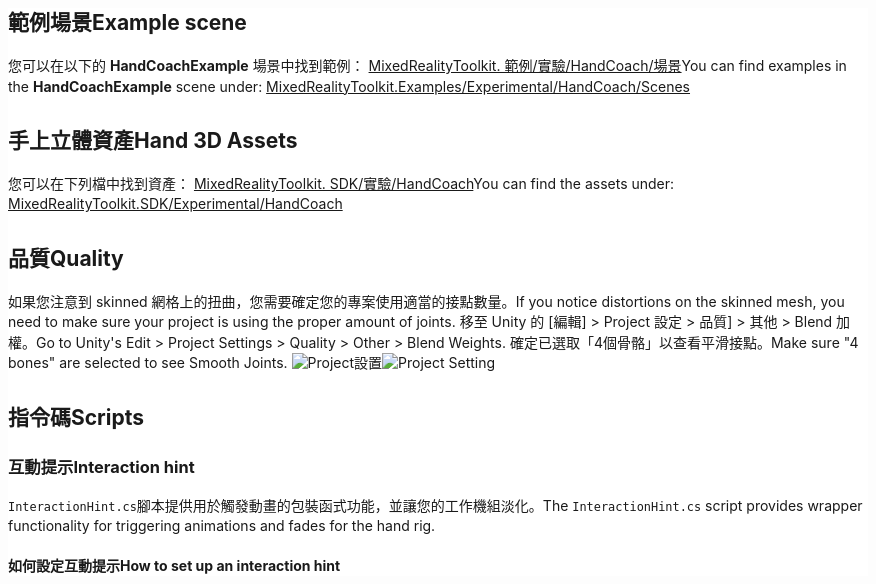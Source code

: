 ## <a name="example-scene"></a><span data-ttu-id="8c7f2-121">範例場景</span><span class="sxs-lookup"><span data-stu-id="8c7f2-121">Example scene</span></span>

<span data-ttu-id="8c7f2-122">您可以在以下的 **HandCoachExample** 場景中找到範例： [MixedRealityToolkit. 範例/實驗/HandCoach/場景](https://github.com/microsoft/MixedRealityToolkit-Unity/tree/main/Assets/MRTK/Examples/Demos/HandCoach/Scenes)</span><span class="sxs-lookup"><span data-stu-id="8c7f2-122">You can find examples in the **HandCoachExample** scene under: [MixedRealityToolkit.Examples/Experimental/HandCoach/Scenes](https://github.com/microsoft/MixedRealityToolkit-Unity/tree/main/Assets/MRTK/Examples/Demos/HandCoach/Scenes)</span></span>

## <a name="hand-3d-assets"></a><span data-ttu-id="8c7f2-123">手上立體資產</span><span class="sxs-lookup"><span data-stu-id="8c7f2-123">Hand 3D Assets</span></span>

<span data-ttu-id="8c7f2-124">您可以在下列檔中找到資產： [MixedRealityToolkit. SDK/實驗/HandCoach](https://github.com/microsoft/MixedRealityToolkit-Unity/tree/main/Assets/MRTK/Examples/Demos/HandCoach)</span><span class="sxs-lookup"><span data-stu-id="8c7f2-124">You can find the assets under: [MixedRealityToolkit.SDK/Experimental/HandCoach](https://github.com/microsoft/MixedRealityToolkit-Unity/tree/main/Assets/MRTK/Examples/Demos/HandCoach)</span></span>

## <a name="quality"></a><span data-ttu-id="8c7f2-125">品質</span><span class="sxs-lookup"><span data-stu-id="8c7f2-125">Quality</span></span>

<span data-ttu-id="8c7f2-126">如果您注意到 skinned 網格上的扭曲，您需要確定您的專案使用適當的接點數量。</span><span class="sxs-lookup"><span data-stu-id="8c7f2-126">If you notice distortions on the skinned mesh, you need to make sure your project is using the proper amount of joints.</span></span>
<span data-ttu-id="8c7f2-127">移至 Unity 的 [編輯] > Project 設定 > 品質] > 其他 > Blend 加權。</span><span class="sxs-lookup"><span data-stu-id="8c7f2-127">Go to Unity's Edit > Project Settings > Quality > Other > Blend Weights.</span></span> <span data-ttu-id="8c7f2-128">確定已選取「4個骨骼」以查看平滑接點。</span><span class="sxs-lookup"><span data-stu-id="8c7f2-128">Make sure "4 bones" are selected to see Smooth Joints.</span></span>
<span data-ttu-id="8c7f2-129">![Project設置](../images/hand-coach/MRTK_ProjectSettings.png)</span><span class="sxs-lookup"><span data-stu-id="8c7f2-129">![Project Setting](../images/hand-coach/MRTK_ProjectSettings.png)</span></span>

## <a name="scripts"></a><span data-ttu-id="8c7f2-130">指令碼</span><span class="sxs-lookup"><span data-stu-id="8c7f2-130">Scripts</span></span>

### <a name="interaction-hint"></a><span data-ttu-id="8c7f2-131">互動提示</span><span class="sxs-lookup"><span data-stu-id="8c7f2-131">Interaction hint</span></span>

<span data-ttu-id="8c7f2-132">`InteractionHint.cs`腳本提供用於觸發動畫的包裝函式功能，並讓您的工作機組淡化。</span><span class="sxs-lookup"><span data-stu-id="8c7f2-132">The `InteractionHint.cs` script provides wrapper functionality for triggering animations and fades for the hand rig.</span></span>

#### <a name="how-to-set-up-an-interaction-hint"></a><span data-ttu-id="8c7f2-133">如何設定互動提示</span><span class="sxs-lookup"><span data-stu-id="8c7f2-133">How to set up an interaction hint</span></span>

──────────────────────────────

> _Activity_: Only the text of the entries above is to be given again, exactly, with the pictures left out.

> _Exercise answer_:
Source code

: ## <a name="example-scene"></a><span data-ttu-id="8c7f2-121">範例場景</span><span class="sxs-lookup"><span data-stu-id="8c7f2-121">Example scene</span></span>

<span data-ttu-id="8c7f2-122">您可以在以下的 **HandCoachExample** 場景中找到範例： [MixedRealityToolkit. 範例/實驗/HandCoach/場景](https://github.com/microsoft/MixedRealityToolkit-Unity/tree/main/Assets/MRTK/Examples/Demos/HandCoach/Scenes)</span><span class="sxs-lookup"><span data-stu-id="8c7f2-122">You can find examples in the **HandCoachExample** scene under: [MixedRealityToolkit.Examples/Experimental/HandCoach/Scenes](https://github.com/microsoft/MixedRealityToolkit-Unity/tree/main/Assets/MRTK/Examples/Demos/HandCoach/Scenes)</span></span>

## <a name="hand-3d-assets"></a><span data-ttu-id="8c7f2-123">手上立體資產</span><span class="sxs-lookup"><span data-stu-id="8c7f2-123">Hand 3D Assets</span></span>

<span data-ttu-id="8c7f2-124">您可以在下列檔中找到資產： [MixedRealityToolkit. SDK/實驗/HandCoach](https://github.com/microsoft/MixedRealityToolkit-Unity/tree/main/Assets/MRTK/Examples/Demos/HandCoach)</span><span class="sxs-lookup"><span data-stu-id="8c7f2-124">You can find the assets under: [MixedRealityToolkit.SDK/Experimental/HandCoach](https://github.com/microsoft/MixedRealityToolkit-Unity/tree/main/Assets/MRTK/Examples/Demos/HandCoach)</span></span>

## <a name="quality"></a><span data-ttu-id="8c7f2-125">品質</span><span class="sxs-lookup"><span data-stu-id="8c7f2-125">Quality</span></span>

<span data-ttu-id="8c7f2-126">如果您注意到 skinned 網格上的扭曲，您需要確定您的專案使用適當的接點數量。</span><span class="sxs-lookup"><span data-stu-id="8c7f2-126">If you notice distortions on the skinned mesh, you need to make sure your project is using the proper amount of joints.</span></span>
<span data-ttu-id="8c7f2-127">移至 Unity 的 [編輯] > Project 設定 > 品質] > 其他 > Blend 加權。</span><span class="sxs-lookup"><span data-stu-id="8c7f2-127">Go to Unity's Edit > Project Settings > Quality > Other > Blend Weights.</span></span> <span data-ttu-id="8c7f2-128">確定已選取「4個骨骼」以查看平滑接點。</span><span class="sxs-lookup"><span data-stu-id="8c7f2-128">Make sure "4 bones" are selected to see Smooth Joints.</span></span>
<span data-ttu-id="8c7f2-129">![Project設置](../images/hand-coach/MRTK_ProjectSettings.png)</span><span class="sxs-lookup"><span data-stu-id="8c7f2-129">![Project Setting](../images/hand-coach/MRTK_ProjectSettings.png)</span></span>

## <a name="scripts"></a><span data-ttu-id="8c7f2-130">指令碼</span><span class="sxs-lookup"><span data-stu-id="8c7f2-130">Scripts</span></span>

### <a name="interaction-hint"></a><span data-ttu-id="8c7f2-131">互動提示</span><span class="sxs-lookup"><span data-stu-id="8c7f2-131">Interaction hint</span></span>

<span data-ttu-id="8c7f2-132">`InteractionHint.cs`腳本提供用於觸發動畫的包裝函式功能，並讓您的工作機組淡化。</span><span class="sxs-lookup"><span data-stu-id="8c7f2-132">The `InteractionHint.cs` script provides wrapper functionality for triggering animations and fades for the hand rig.</span></span>

#### <a name="how-to-set-up-an-interaction-hint"></a><span data-ttu-id="8c7f2-133">如何設定互動提示</span><span class="sxs-lookup"><span data-stu-id="8c7f2-133">How to set up an interaction hint</span></span>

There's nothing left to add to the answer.